Your goal
Write the entries out again exactly; any picture among them gets left out.

Record extracts

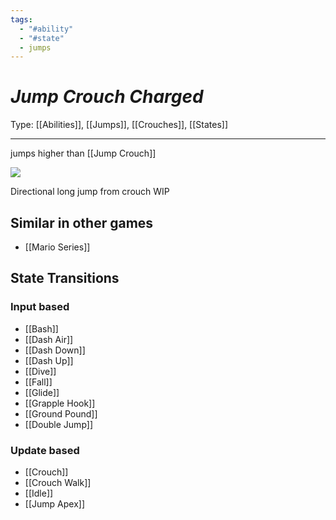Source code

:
 ```yaml
---
tags:
  - "#ability"
  - "#state"
  - jumps
---
```

# _Jump Crouch Charged_

Type: [[Abilities]], [[Jumps]], [[Crouches]], [[States]]

----


jumps higher than [[Jump Crouch]]

**![](https://lh7-us.googleusercontent.com/wCWLqHhJql80kzmjeRS8AdMwNExS74VffDcBuT_zAdkCHzm-FaXGG5Op_ROgYkK07gxvagNE32_5yo7cVUuL0gjBLEpCoWHmZQ2WJHXXRNPI61d_FsvmyrUQaaDClt3lHc6PjN3Hm7QNm5EcMdOYGrc)**

Directional long jump from crouch WIP
## Similar in other games

* [[Mario Series]]
## State Transitions

### Input based

* [[Bash]]
* [[Dash Air]]
* [[Dash Down]]
* [[Dash Up]]
* [[Dive]]
* [[Fall]]
* [[Glide]]
* [[Grapple Hook]]
* [[Ground Pound]]
* [[Double Jump]]

### Update based

* [[Crouch]]
* [[Crouch Walk]]
* [[Idle]]
* [[Jump Apex]]
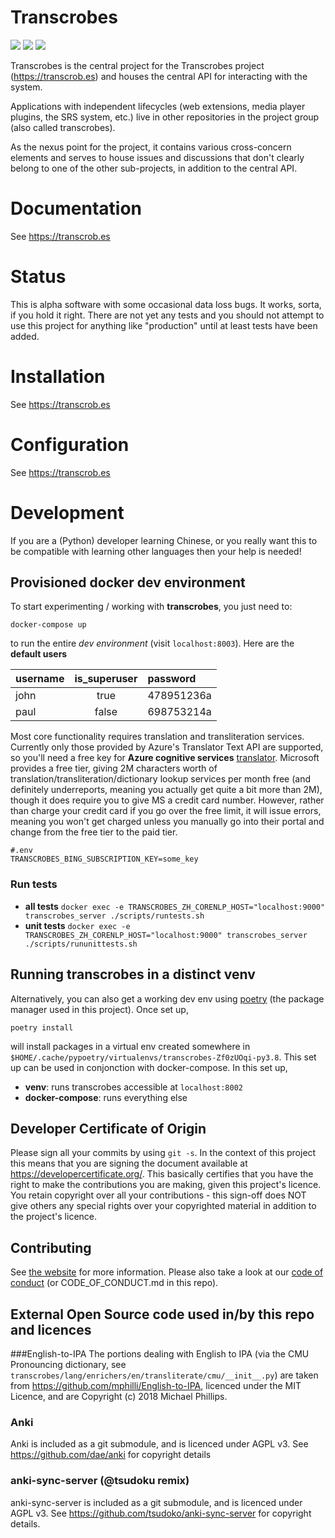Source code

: # Transcrobes

![](https://gitlab.com/transcrobes/transcrobes/badges/master/pipeline.svg)
![](https://gitlab.com/transcrobes/transcrobes/badges/master/coverage.svg)
![](https://img.shields.io/docker/v/transcrobes/transcrobes)

Transcrobes is the central project for the Transcrobes project (https://transcrob.es) and houses the central API for interacting with the system.

Applications with independent lifecycles (web extensions, media player plugins, the SRS system, etc.) live in other repositories in the project group (also called transcrobes).

As the nexus point for the project, it contains various cross-concern elements and serves to house issues and discussions that don't clearly belong to one of the other sub-projects, in addition to the central API.

Documentation
=============
See https://transcrob.es

Status
======
This is alpha software with some occasional data loss bugs. It works, sorta, if you hold it right. There are not yet any tests and you should not attempt to use this project for anything like "production" until at least tests have been added.

Installation
============
See https://transcrob.es

Configuration
=============
See https://transcrob.es

Development
===========
If you are a (Python) developer learning Chinese, or you really want this to be compatible with learning other languages then your help is needed!

## Provisioned docker dev environment

To start experimenting / working with **transcrobes**, you just need to:

```
docker-compose up
```

to run the entire *dev environment* (visit `localhost:8003`). Here are the **default users**

| username | is_superuser | password   |
| :------- | :----------: | :--------- |
| john     |     true     | 478951236a |
| paul     |     false    | 698753214a |


Most core functionality requires translation and transliteration services. Currently only those provided by Azure's Translator Text API are supported, so you'll need a free key for **Azure cognitive services** [translator](https://docs.microsoft.com/en-gb/azure/cognitive-services/translator/). Microsoft provides a free tier, giving 2M characters worth of translation/transliteration/dictionary lookup services per month free (and definitely underreports, meaning you actually get quite a bit more than 2M), though it does require you to give MS a credit card number. However, rather than charge your credit card if you go over the free limit, it will issue errors, meaning you won't get charged unless you manually go into their portal and change from the free tier to the paid tier.

```t
#.env
TRANSCROBES_BING_SUBSCRIPTION_KEY=some_key
```

### Run tests

* **all tests** `docker exec -e TRANSCROBES_ZH_CORENLP_HOST="localhost:9000" transcrobes_server ./scripts/runtests.sh`
* **unit tests** `docker exec -e TRANSCROBES_ZH_CORENLP_HOST="localhost:9000" transcrobes_server ./scripts/rununittests.sh`

## Running transcrobes in a distinct **venv**

Alternatively, you can also get a working dev env using [poetry](https://python-poetry.org/docs/) (the package manager used in this project). Once set up,

```
poetry install
```

will install packages in a virtual env created somewhere in `$HOME/.cache/pypoetry/virtualenvs/transcrobes-Zf0zUOqi-py3.8`. This set up can be used in conjonction with docker-compose. In this set up,

* **venv**: runs transcrobes accessible at `localhost:8002`
* **docker-compose**: runs everything else


## Developer Certificate of Origin
Please sign all your commits by using `git -s`. In the context of this project this means that you are signing the document available at https://developercertificate.org/. This basically certifies that you have the right to make the contributions you are making, given this project's licence. You retain copyright over all your contributions - this sign-off does NOT give others any special rights over your copyrighted material in addition to the project's licence.

## Contributing
See [the website](https://transcrob.es/page/contribute) for more information. Please also take a look at our [code of conduct](https://transcrob.es/page/code_of_conduct) (or CODE\_OF\_CONDUCT.md in this repo).

## External Open Source code used in/by this repo and licences
###English-to-IPA
The portions dealing with English to IPA (via the CMU Pronouncing dictionary, see `transcrobes/lang/enrichers/en/transliterate/cmu/__init__.py`) are taken from https://github.com/mphilli/English-to-IPA, licenced under the MIT Licence, and are Copyright (c) 2018 Michael Phillips.

### Anki
Anki is included as a git submodule, and is licenced under AGPL v3. See https://github.com/dae/anki for copyright details

### anki-sync-server (@tsudoku remix)
anki-sync-server is included as a git submodule, and is licenced under AGPL v3. See https://github.com/tsudoko/anki-sync-server for copyright details.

Solution below
Source code

:
 ```yaml
---
tags:
  - "#ability"
  - "#state"
  - jumps
---
```

# _Jump Crouch Charged_

Type: [[Abilities]], [[Jumps]], [[Crouches]], [[States]]

----


jumps higher than [[Jump Crouch]]

**![](https://lh7-us.googleusercontent.com/wCWLqHhJql80kzmjeRS8AdMwNExS74VffDcBuT_zAdkCHzm-FaXGG5Op_ROgYkK07gxvagNE32_5yo7cVUuL0gjBLEpCoWHmZQ2WJHXXRNPI61d_FsvmyrUQaaDClt3lHc6PjN3Hm7QNm5EcMdOYGrc)**

Directional long jump from crouch WIP
## Similar in other games

* [[Mario Series]]
## State Transitions

### Input based

* [[Bash]]
* [[Dash Air]]
* [[Dash Down]]
* [[Dash Up]]
* [[Dive]]
* [[Fall]]
* [[Glide]]
* [[Grapple Hook]]
* [[Ground Pound]]
* [[Double Jump]]

### Update based

* [[Crouch]]
* [[Crouch Walk]]
* [[Idle]]
* [[Jump Apex]]
Source code

: # Transcrobes

![](https://gitlab.com/transcrobes/transcrobes/badges/master/pipeline.svg)
![](https://gitlab.com/transcrobes/transcrobes/badges/master/coverage.svg)
![](https://img.shields.io/docker/v/transcrobes/transcrobes)

Transcrobes is the central project for the Transcrobes project (https://transcrob.es) and houses the central API for interacting with the system.

Applications with independent lifecycles (web extensions, media player plugins, the SRS system, etc.) live in other repositories in the project group (also called transcrobes).

As the nexus point for the project, it contains various cross-concern elements and serves to house issues and discussions that don't clearly belong to one of the other sub-projects, in addition to the central API.

Documentation
=============
See https://transcrob.es

Status
======
This is alpha software with some occasional data loss bugs. It works, sorta, if you hold it right. There are not yet any tests and you should not attempt to use this project for anything like "production" until at least tests have been added.

Installation
============
See https://transcrob.es

Configuration
=============
See https://transcrob.es

Development
===========
If you are a (Python) developer learning Chinese, or you really want this to be compatible with learning other languages then your help is needed!

## Provisioned docker dev environment

To start experimenting / working with **transcrobes**, you just need to:

```
docker-compose up
```

to run the entire *dev environment* (visit `localhost:8003`). Here are the **default users**

| username | is_superuser | password   |
| :------- | :----------: | :--------- |
| john     |     true     | 478951236a |
| paul     |     false    | 698753214a |


Most core functionality requires translation and transliteration services. Currently only those provided by Azure's Translator Text API are supported, so you'll need a free key for **Azure cognitive services** [translator](https://docs.microsoft.com/en-gb/azure/cognitive-services/translator/). Microsoft provides a free tier, giving 2M characters worth of translation/transliteration/dictionary lookup services per month free (and definitely underreports, meaning you actually get quite a bit more than 2M), though it does require you to give MS a credit card number. However, rather than charge your credit card if you go over the free limit, it will issue errors, meaning you won't get charged unless you manually go into their portal and change from the free tier to the paid tier.

```t
#.env
TRANSCROBES_BING_SUBSCRIPTION_KEY=some_key
```

### Run tests

* **all tests** `docker exec -e TRANSCROBES_ZH_CORENLP_HOST="localhost:9000" transcrobes_server ./scripts/runtests.sh`
* **unit tests** `docker exec -e TRANSCROBES_ZH_CORENLP_HOST="localhost:9000" transcrobes_server ./scripts/rununittests.sh`

## Running transcrobes in a distinct **venv**

Alternatively, you can also get a working dev env using [poetry](https://python-poetry.org/docs/) (the package manager used in this project). Once set up,

```
poetry install
```

will install packages in a virtual env created somewhere in `$HOME/.cache/pypoetry/virtualenvs/transcrobes-Zf0zUOqi-py3.8`. This set up can be used in conjonction with docker-compose. In this set up,

* **venv**: runs transcrobes accessible at `localhost:8002`
* **docker-compose**: runs everything else


## Developer Certificate of Origin
Please sign all your commits by using `git -s`. In the context of this project this means that you are signing the document available at https://developercertificate.org/. This basically certifies that you have the right to make the contributions you are making, given this project's licence. You retain copyright over all your contributions - this sign-off does NOT give others any special rights over your copyrighted material in addition to the project's licence.

## Contributing
See [the website](https://transcrob.es/page/contribute) for more information. Please also take a look at our [code of conduct](https://transcrob.es/page/code_of_conduct) (or CODE\_OF\_CONDUCT.md in this repo).

## External Open Source code used in/by this repo and licences
###English-to-IPA
The portions dealing with English to IPA (via the CMU Pronouncing dictionary, see `transcrobes/lang/enrichers/en/transliterate/cmu/__init__.py`) are taken from https://github.com/mphilli/English-to-IPA, licenced under the MIT Licence, and are Copyright (c) 2018 Michael Phillips.

### Anki
Anki is included as a git submodule, and is licenced under AGPL v3. See https://github.com/dae/anki for copyright details

### anki-sync-server (@tsudoku remix)
anki-sync-server is included as a git submodule, and is licenced under AGPL v3. See https://github.com/tsudoko/anki-sync-server for copyright details.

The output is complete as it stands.